Quando ci si imbatte nella domanda “Che cosa esiste?”, la risposta porta con sé una serie di altri quesiti che spaziano in diversi campi del sapere e che ci impongono di andare sempre più a fondo nella ricerca. Da una parte, questa domanda può essere vista da una prospettiva scientifica, ma dall’altra è di importanza filosofica. In particolare, se si cerca di dare una risposta ampia e, ambiziosamente, esaustiva, si tende a sporgersi verso un metodo e dei criteri di ricerca che sono tipici della tradizione più prettamente filosofica. Nel solco tracciato da questa domanda possiamo trovare numerosi spunti che ci spingono a riformularla, o solamente precisarla, chiedendoci “Quali sono le categorie generali dell’essere?”. Questo antichissimo quesito parte dall’idea che ciò che esiste abbia in sé qualcosa di comune e che la risposta sia da cercare proprio in questa sostanza comune. Una volta infatti che si conosce quella che potremmo chiamare l’essenza della realtà, avremmo in qualche modo caratterizzato tutto ciò che c’è, dunque, in un certo senso, che è ciò che ci interessa qui e ora, avremmo risposto alla domanda “Che cosa esiste?”. Tuttavia, non è così semplice, un acuto lettore potrebbe sin da subito far notare che parlare di “esistere” o “esistenza” può significare qualcosa di diverso da “essere” o “essenza”, così come chiedersi “Che cosa c’è?” è sottilmente diverso da “Che cosa esiste?”. Da qui in avanti, però, non faremo troppo caso a questa differenza, anche se può diventare davvero cruciale. “Esistere” ed “essere” significano la stessa cosa, anche se, nella storia dei concetti, spesso il primo ha avuto una connotazione talvolta più accidentale o anche temporalmente o spazialmente impegnata. Dire “c’è un gatto” sembra significare non solo “nella realtà esistono entità che sono gatti”, ma anche che qui e ora è presente un gatto. Senza disturbarci troppo di questa distinzione che aveva senso accennare, approssimiamo e prendiamo per vero che esistere ed essere sono equivalenti.

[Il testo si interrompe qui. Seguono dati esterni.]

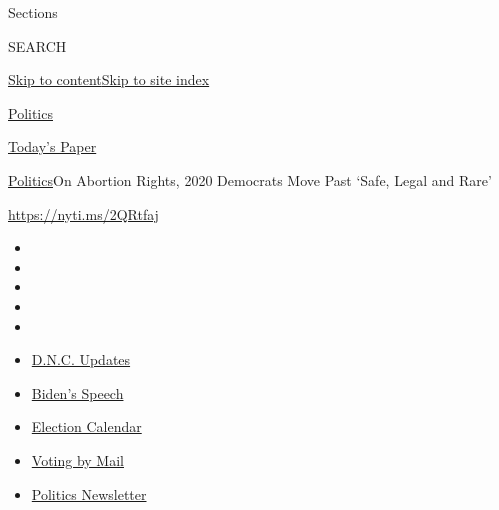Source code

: Sections

SEARCH

\protect\hyperlink{site-content}{Skip to
content}\protect\hyperlink{site-index}{Skip to site index}

\href{https://www.nytimes3xbfgragh.onion/section/politics}{Politics}

\href{https://myaccount.nytimes3xbfgragh.onion/auth/login?response_type=cookie\&client_id=vi}{}

\href{https://www.nytimes3xbfgragh.onion/section/todayspaper}{Today's
Paper}

\href{/section/politics}{Politics}\textbar{}On Abortion Rights, 2020
Democrats Move Past `Safe, Legal and Rare'

\url{https://nyti.ms/2QRtfaj}

\begin{itemize}
\item
\item
\item
\item
\item
\end{itemize}

\begin{itemize}
\item
  \href{https://www.nytimes3xbfgragh.onion/live/2020/08/20/us/dnc-convention-election?action=click\&pgtype=Article\&state=default\&region=TOP_BANNER\&context=storylines_menu}{D.N.C.
  Updates}
\item
  \href{https://www.nytimes3xbfgragh.onion/2020/08/20/us/politics/biden-presidential-nomination-dnc.html?action=click\&pgtype=Article\&state=default\&region=TOP_BANNER\&context=storylines_menu}{Biden's
  Speech}
\item
  \href{https://www.nytimes3xbfgragh.onion/interactive/2019/us/elections/2020-presidential-election-calendar.html?action=click\&pgtype=Article\&state=default\&region=TOP_BANNER\&context=storylines_menu}{Election
  Calendar}
\item
  \href{https://www.nytimes3xbfgragh.onion/interactive/2020/08/11/us/politics/vote-by-mail-us-states.html?action=click\&pgtype=Article\&state=default\&region=TOP_BANNER\&context=storylines_menu}{Voting
  by Mail}
\item
  \href{https://www.nytimes3xbfgragh.onion/newsletters/politics?action=click\&pgtype=Article\&state=default\&region=TOP_BANNER\&context=storylines_menu}{Politics
  Newsletter}
\end{itemize}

Maurits Cornelis Escher, Relatività, litografia, 1953.

Tuttavia, la nostra domanda non sembra essere molto più chiara rispetto all’inizio, ma, almeno a mio avviso, sembra meno scontata e più profonda di prima. A occuparsi di queste domande è l’ontologia, una branca della filosofia che ha una lunga storia e che ambisce a spiegare che cosa esiste. Per capire davvero di che cosa tratta l’ontologia non si può non menzionare la metafisica, prendendo spunto dalle parole di Paolo Valore – un rinomato professore di filosofia che si occupa di questi temi –, ontologia e metafisica sono in stretto rapporto in quanto la prima dovrebbe mirare a compilare una lista dell’esistente, o, come dice lui, l’inventario del mondo (che è anche il nome di un suo libro); la seconda aspirerebbe a descrivere quali sono le proprietà caratteristiche di ciò che esiste. Risulta intuitivamente evidente quanto interdipendenti siano le une dalle altre, dato che da un lato è difficile definire ciò che esiste senza fare metafisica, ovvero studiarne le proprietà, dall’altro è difficile studiare le proprietà di ciò che esiste se prima non si compila l’inventario. Tuttavia, è interessante notare che la metafisica ha un grado di indipendenza significativo in quanto può studiare astrattamente le proprietà e le relazioni che devono costituire la realtà senza però impegnarsi ontologicamente sull’esistenza di alcune entità. È possibile, per esempio, sostenere che la struttura del mondo sia gerarchica e divisa in livelli di fondamentalità tra i quali vigono certe relazioni, senza però sbilanciarsi nell’affermare che a popolare questa struttura siano oggetti corpuscolari o onde.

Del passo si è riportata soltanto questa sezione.